Top of Supplied records
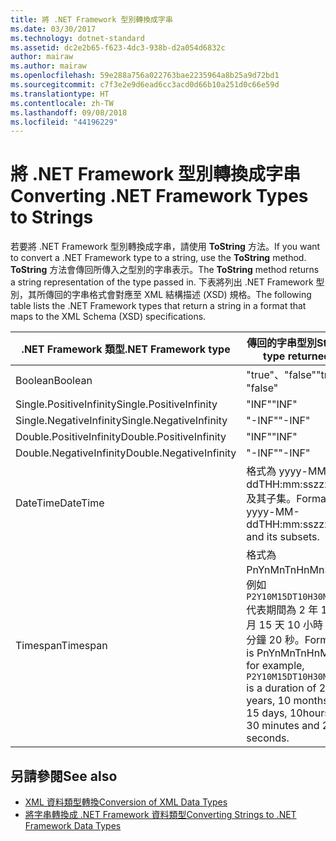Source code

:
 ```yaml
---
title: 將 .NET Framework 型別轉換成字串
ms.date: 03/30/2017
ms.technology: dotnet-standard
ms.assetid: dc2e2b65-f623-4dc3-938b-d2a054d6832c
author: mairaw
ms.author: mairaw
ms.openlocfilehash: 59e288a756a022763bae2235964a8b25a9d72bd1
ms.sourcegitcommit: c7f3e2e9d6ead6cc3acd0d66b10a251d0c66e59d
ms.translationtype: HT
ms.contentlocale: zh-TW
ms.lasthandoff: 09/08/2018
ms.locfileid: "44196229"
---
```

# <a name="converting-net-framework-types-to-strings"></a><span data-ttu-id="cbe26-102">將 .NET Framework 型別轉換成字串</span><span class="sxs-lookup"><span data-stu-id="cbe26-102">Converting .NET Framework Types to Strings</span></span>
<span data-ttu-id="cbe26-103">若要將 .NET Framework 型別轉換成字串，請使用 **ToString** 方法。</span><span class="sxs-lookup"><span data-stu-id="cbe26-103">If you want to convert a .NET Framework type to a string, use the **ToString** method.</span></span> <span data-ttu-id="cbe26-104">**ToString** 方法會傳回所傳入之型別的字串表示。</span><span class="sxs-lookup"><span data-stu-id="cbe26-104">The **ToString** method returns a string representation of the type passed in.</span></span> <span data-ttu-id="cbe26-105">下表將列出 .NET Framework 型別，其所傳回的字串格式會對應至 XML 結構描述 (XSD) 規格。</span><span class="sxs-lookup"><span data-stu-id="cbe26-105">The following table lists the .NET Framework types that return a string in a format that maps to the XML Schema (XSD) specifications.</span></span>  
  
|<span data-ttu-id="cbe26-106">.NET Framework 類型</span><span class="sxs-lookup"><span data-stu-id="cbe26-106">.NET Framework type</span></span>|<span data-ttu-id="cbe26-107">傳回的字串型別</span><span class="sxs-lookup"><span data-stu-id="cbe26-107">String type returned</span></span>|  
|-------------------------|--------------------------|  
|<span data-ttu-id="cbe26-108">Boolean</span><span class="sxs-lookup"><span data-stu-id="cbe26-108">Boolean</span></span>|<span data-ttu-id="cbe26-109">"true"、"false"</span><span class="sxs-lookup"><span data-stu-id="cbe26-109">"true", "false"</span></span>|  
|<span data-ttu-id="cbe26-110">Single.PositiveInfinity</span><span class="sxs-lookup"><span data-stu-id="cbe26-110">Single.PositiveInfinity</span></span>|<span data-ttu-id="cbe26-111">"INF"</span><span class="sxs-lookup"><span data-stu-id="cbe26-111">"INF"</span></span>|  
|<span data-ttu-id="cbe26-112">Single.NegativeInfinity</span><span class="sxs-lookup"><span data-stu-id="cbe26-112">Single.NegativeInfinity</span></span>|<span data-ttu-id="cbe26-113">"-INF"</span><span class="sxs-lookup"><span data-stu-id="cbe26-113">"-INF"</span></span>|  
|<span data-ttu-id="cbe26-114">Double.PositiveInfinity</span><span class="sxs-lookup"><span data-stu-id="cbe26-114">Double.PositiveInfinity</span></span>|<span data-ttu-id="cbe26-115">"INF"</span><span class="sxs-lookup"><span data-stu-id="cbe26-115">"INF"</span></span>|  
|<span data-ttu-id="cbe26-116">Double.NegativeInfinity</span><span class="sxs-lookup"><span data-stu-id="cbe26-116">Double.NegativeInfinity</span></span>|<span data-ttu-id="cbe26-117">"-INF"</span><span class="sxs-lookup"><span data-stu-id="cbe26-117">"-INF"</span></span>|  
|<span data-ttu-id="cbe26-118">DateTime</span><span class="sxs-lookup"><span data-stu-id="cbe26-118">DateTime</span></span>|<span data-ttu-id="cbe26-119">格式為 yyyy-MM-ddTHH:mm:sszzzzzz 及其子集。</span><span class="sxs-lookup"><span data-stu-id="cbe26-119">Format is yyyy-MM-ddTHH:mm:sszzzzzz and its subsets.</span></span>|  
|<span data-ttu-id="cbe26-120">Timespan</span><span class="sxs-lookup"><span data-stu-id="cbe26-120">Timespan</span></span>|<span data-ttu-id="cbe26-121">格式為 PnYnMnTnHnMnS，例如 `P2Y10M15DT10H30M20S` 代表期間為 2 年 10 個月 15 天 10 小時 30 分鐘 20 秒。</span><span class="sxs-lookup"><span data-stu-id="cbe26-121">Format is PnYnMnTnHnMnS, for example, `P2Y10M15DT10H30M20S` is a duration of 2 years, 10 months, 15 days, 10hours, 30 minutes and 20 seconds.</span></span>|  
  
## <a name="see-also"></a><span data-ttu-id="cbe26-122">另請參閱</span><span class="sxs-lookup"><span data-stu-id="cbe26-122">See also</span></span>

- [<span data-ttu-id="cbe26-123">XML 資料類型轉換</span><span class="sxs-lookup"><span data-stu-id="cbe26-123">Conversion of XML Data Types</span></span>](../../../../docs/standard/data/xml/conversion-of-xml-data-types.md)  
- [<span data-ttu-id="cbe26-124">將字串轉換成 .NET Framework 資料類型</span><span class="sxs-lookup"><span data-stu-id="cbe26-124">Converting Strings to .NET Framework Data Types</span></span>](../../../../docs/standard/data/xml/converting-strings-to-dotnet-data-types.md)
Bottom of Supplied records
Your instructions: All of the records need to be restated word for word, but not the pictures.

Result of this exercise:
Source code

:
 ```yaml
---
title: 將 .NET Framework 型別轉換成字串
ms.date: 03/30/2017
ms.technology: dotnet-standard
ms.assetid: dc2e2b65-f623-4dc3-938b-d2a054d6832c
author: mairaw
ms.author: mairaw
ms.openlocfilehash: 59e288a756a022763bae2235964a8b25a9d72bd1
ms.sourcegitcommit: c7f3e2e9d6ead6cc3acd0d66b10a251d0c66e59d
ms.translationtype: HT
ms.contentlocale: zh-TW
ms.lasthandoff: 09/08/2018
ms.locfileid: "44196229"
---
```

# <a name="converting-net-framework-types-to-strings"></a><span data-ttu-id="cbe26-102">將 .NET Framework 型別轉換成字串</span><span class="sxs-lookup"><span data-stu-id="cbe26-102">Converting .NET Framework Types to Strings</span></span>
<span data-ttu-id="cbe26-103">若要將 .NET Framework 型別轉換成字串，請使用 **ToString** 方法。</span><span class="sxs-lookup"><span data-stu-id="cbe26-103">If you want to convert a .NET Framework type to a string, use the **ToString** method.</span></span> <span data-ttu-id="cbe26-104">**ToString** 方法會傳回所傳入之型別的字串表示。</span><span class="sxs-lookup"><span data-stu-id="cbe26-104">The **ToString** method returns a string representation of the type passed in.</span></span> <span data-ttu-id="cbe26-105">下表將列出 .NET Framework 型別，其所傳回的字串格式會對應至 XML 結構描述 (XSD) 規格。</span><span class="sxs-lookup"><span data-stu-id="cbe26-105">The following table lists the .NET Framework types that return a string in a format that maps to the XML Schema (XSD) specifications.</span></span>  
  
|<span data-ttu-id="cbe26-106">.NET Framework 類型</span><span class="sxs-lookup"><span data-stu-id="cbe26-106">.NET Framework type</span></span>|<span data-ttu-id="cbe26-107">傳回的字串型別</span><span class="sxs-lookup"><span data-stu-id="cbe26-107">String type returned</span></span>|  
|-------------------------|--------------------------|  
|<span data-ttu-id="cbe26-108">Boolean</span><span class="sxs-lookup"><span data-stu-id="cbe26-108">Boolean</span></span>|<span data-ttu-id="cbe26-109">"true"、"false"</span><span class="sxs-lookup"><span data-stu-id="cbe26-109">"true", "false"</span></span>|  
|<span data-ttu-id="cbe26-110">Single.PositiveInfinity</span><span class="sxs-lookup"><span data-stu-id="cbe26-110">Single.PositiveInfinity</span></span>|<span data-ttu-id="cbe26-111">"INF"</span><span class="sxs-lookup"><span data-stu-id="cbe26-111">"INF"</span></span>|  
|<span data-ttu-id="cbe26-112">Single.NegativeInfinity</span><span class="sxs-lookup"><span data-stu-id="cbe26-112">Single.NegativeInfinity</span></span>|<span data-ttu-id="cbe26-113">"-INF"</span><span class="sxs-lookup"><span data-stu-id="cbe26-113">"-INF"</span></span>|  
|<span data-ttu-id="cbe26-114">Double.PositiveInfinity</span><span class="sxs-lookup"><span data-stu-id="cbe26-114">Double.PositiveInfinity</span></span>|<span data-ttu-id="cbe26-115">"INF"</span><span class="sxs-lookup"><span data-stu-id="cbe26-115">"INF"</span></span>|  
|<span data-ttu-id="cbe26-116">Double.NegativeInfinity</span><span class="sxs-lookup"><span data-stu-id="cbe26-116">Double.NegativeInfinity</span></span>|<span data-ttu-id="cbe26-117">"-INF"</span><span class="sxs-lookup"><span data-stu-id="cbe26-117">"-INF"</span></span>|  
|<span data-ttu-id="cbe26-118">DateTime</span><span class="sxs-lookup"><span data-stu-id="cbe26-118">DateTime</span></span>|<span data-ttu-id="cbe26-119">格式為 yyyy-MM-ddTHH:mm:sszzzzzz 及其子集。</span><span class="sxs-lookup"><span data-stu-id="cbe26-119">Format is yyyy-MM-ddTHH:mm:sszzzzzz and its subsets.</span></span>|  
|<span data-ttu-id="cbe26-120">Timespan</span><span class="sxs-lookup"><span data-stu-id="cbe26-120">Timespan</span></span>|<span data-ttu-id="cbe26-121">格式為 PnYnMnTnHnMnS，例如 `P2Y10M15DT10H30M20S` 代表期間為 2 年 10 個月 15 天 10 小時 30 分鐘 20 秒。</span><span class="sxs-lookup"><span data-stu-id="cbe26-121">Format is PnYnMnTnHnMnS, for example, `P2Y10M15DT10H30M20S` is a duration of 2 years, 10 months, 15 days, 10hours, 30 minutes and 20 seconds.</span></span>|  
  
## <a name="see-also"></a><span data-ttu-id="cbe26-122">另請參閱</span><span class="sxs-lookup"><span data-stu-id="cbe26-122">See also</span></span>

- [<span data-ttu-id="cbe26-123">XML 資料類型轉換</span><span class="sxs-lookup"><span data-stu-id="cbe26-123">Conversion of XML Data Types</span></span>](../../../../docs/standard/data/xml/conversion-of-xml-data-types.md)  
- [<span data-ttu-id="cbe26-124">將字串轉換成 .NET Framework 資料類型</span><span class="sxs-lookup"><span data-stu-id="cbe26-124">Converting Strings to .NET Framework Data Types</span></span>](../../../../docs/standard/data/xml/converting-strings-to-dotnet-data-types.md)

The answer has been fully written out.